## Task item
Return only the line containing "a third algorithm" and each line after it, exactly as written, through the end of the records.

## Excerpted data

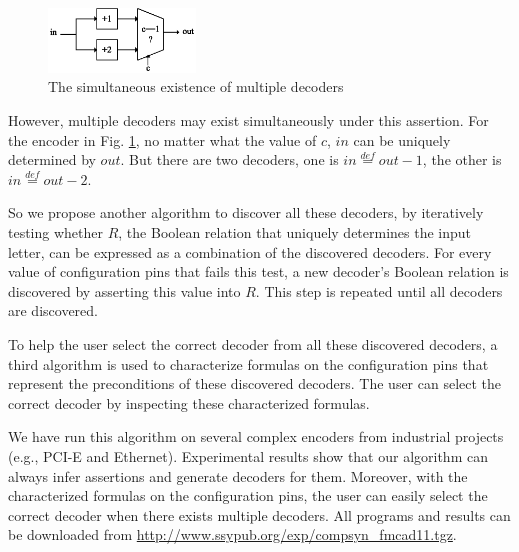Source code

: \documentclass[journal]{IEEEtran}
\begin{document}
\begin{figure}[b]
\begin{center}
\includegraphics[width=0.35\textwidth]{multidec}
\end{center}
\caption{The simultaneous existence of multiple decoders}
  \label{multidec}
\end{figure}


However,
multiple decoders may exist simultaneously under this assertion.
For the encoder in Fig. \ref{multidec},
no matter what the value of $c$,
$in$ can be uniquely determined by $out$.
But there are two decoders,
one is $in\stackrel{def}{=}out-1$,
the other is $in\stackrel{def}{=}out-2$.

So we propose another algorithm to discover all these decoders,
by iteratively testing whether $R$,
the Boolean relation that uniquely determines the input letter,
can be expressed as a combination of the discovered decoders.
For every value of configuration pins that fails this test,
a new decoder's Boolean relation is discovered by asserting this value into $R$.
This step is repeated until all decoders are discovered.

To help the user select the correct decoder from all these discovered decoders,
a third algorithm is used to characterize formulas on the configuration pins that represent the preconditions of these discovered decoders.
The user can select the correct decoder by inspecting these characterized formulas.

We have run this algorithm on several complex encoders from industrial projects
(e.g.,
PCI-E\cite{PCIESPEC} and Ethernet\cite{IEEE80232002}).
Experimental results show that
our algorithm can always infer assertions and generate decoders for them.
Moreover,
with the characterized formulas on the configuration pins,
the user can easily select the correct decoder when there exists multiple decoders.
All programs and results can be downloaded from \url{http://www.ssypub.org/exp/compsyn_fmcad11.tgz}.
\end{document}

## The answer
a third algorithm is used to characterize formulas on the configuration pins that represent the preconditions of these discovered decoders.
The user can select the correct decoder by inspecting these characterized formulas.

We have run this algorithm on several complex encoders from industrial projects
(e.g.,
PCI-E\cite{PCIESPEC} and Ethernet\cite{IEEE80232002}).
Experimental results show that
our algorithm can always infer assertions and generate decoders for them.
Moreover,
with the characterized formulas on the configuration pins,
the user can easily select the correct decoder when there exists multiple decoders.
All programs and results can be downloaded from \url{http://www.ssypub.org/exp/compsyn_fmcad11.tgz}.
\end{document}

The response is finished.